*WORK REQUEST*
Would you please copy every line below that includes the string "expression"?

────────────────────────────────────────

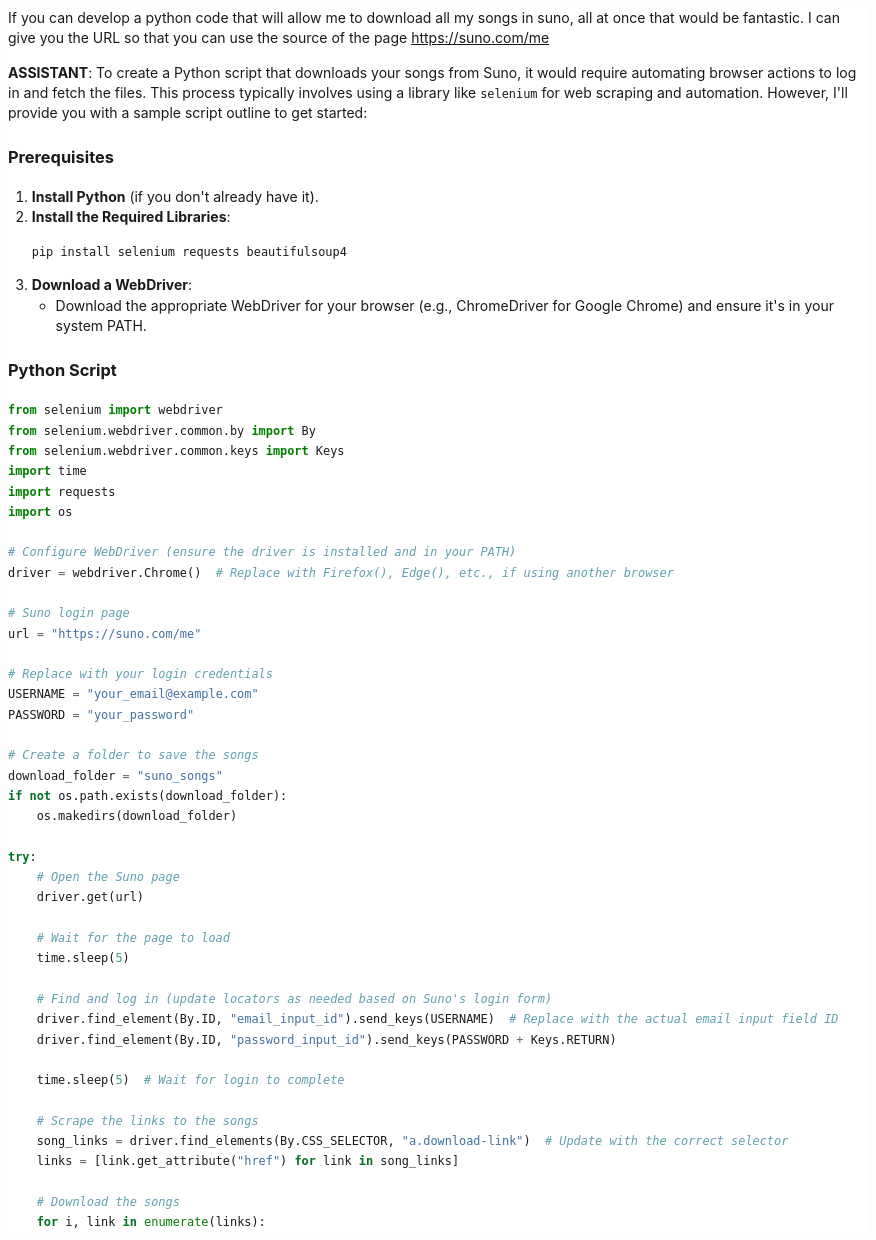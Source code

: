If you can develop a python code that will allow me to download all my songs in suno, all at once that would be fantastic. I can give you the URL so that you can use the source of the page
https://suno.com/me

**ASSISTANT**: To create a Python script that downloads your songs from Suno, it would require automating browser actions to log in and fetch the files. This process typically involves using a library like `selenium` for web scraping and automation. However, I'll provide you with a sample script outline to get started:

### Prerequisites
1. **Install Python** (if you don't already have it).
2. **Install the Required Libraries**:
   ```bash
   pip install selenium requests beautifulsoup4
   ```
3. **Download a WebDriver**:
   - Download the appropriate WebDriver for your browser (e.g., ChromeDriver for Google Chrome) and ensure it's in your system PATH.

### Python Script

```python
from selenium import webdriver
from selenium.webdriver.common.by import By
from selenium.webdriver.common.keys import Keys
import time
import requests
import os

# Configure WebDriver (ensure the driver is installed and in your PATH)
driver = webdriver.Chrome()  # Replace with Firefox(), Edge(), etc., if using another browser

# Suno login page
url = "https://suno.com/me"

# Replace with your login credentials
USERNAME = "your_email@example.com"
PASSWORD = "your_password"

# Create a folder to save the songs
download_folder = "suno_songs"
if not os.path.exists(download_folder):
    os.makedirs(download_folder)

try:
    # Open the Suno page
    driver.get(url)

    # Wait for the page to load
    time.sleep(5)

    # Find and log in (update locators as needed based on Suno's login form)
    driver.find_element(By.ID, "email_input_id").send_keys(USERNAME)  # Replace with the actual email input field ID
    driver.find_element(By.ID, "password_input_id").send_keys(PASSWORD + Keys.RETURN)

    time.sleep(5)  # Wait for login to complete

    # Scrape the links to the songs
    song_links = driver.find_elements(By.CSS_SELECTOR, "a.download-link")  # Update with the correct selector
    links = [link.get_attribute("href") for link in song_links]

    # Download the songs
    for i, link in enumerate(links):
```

────────────────────────────────────────

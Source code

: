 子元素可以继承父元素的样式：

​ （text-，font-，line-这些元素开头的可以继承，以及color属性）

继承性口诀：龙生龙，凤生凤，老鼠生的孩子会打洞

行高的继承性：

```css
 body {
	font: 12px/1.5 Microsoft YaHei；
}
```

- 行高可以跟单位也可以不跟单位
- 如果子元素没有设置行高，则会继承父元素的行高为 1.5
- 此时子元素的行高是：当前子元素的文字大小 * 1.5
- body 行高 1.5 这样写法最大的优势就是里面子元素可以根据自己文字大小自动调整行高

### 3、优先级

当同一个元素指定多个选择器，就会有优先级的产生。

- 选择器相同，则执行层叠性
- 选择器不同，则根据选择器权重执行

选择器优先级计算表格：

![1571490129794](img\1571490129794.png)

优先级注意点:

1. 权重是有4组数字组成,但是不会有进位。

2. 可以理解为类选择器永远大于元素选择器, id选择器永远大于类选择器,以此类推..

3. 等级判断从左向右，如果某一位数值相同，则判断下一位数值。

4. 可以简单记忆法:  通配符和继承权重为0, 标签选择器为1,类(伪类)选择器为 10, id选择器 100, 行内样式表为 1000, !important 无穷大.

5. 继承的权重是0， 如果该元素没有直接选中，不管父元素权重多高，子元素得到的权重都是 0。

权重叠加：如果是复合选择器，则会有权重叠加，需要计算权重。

────────────────────────────────────────

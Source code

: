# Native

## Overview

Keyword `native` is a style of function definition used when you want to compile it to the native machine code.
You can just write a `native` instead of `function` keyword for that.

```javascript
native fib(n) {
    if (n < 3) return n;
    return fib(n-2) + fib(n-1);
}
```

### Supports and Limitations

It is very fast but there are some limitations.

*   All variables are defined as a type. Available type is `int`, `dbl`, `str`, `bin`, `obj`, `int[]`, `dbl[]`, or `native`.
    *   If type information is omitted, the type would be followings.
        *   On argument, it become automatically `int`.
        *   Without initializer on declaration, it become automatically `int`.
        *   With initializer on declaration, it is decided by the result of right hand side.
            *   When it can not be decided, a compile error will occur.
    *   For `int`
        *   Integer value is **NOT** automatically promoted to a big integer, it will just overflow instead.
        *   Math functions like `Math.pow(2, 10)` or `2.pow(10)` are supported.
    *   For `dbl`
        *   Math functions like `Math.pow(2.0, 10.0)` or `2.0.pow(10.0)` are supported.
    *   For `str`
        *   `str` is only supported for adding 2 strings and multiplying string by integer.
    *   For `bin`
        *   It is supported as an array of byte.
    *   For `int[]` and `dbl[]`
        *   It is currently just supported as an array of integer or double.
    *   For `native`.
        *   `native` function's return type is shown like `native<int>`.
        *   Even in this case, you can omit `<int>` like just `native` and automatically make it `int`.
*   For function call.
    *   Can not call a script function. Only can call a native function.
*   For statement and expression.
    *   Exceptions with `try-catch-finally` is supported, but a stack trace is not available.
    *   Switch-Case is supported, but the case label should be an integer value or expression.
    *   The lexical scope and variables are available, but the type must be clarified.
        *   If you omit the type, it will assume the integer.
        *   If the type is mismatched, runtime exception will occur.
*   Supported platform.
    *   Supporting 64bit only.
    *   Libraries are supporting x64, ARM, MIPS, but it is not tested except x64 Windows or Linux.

────────────────────────────────────────

*EXPECTED OUTPUT*
*   For statement and expression.
    *   Switch-Case is supported, but the case label should be an integer value or expression.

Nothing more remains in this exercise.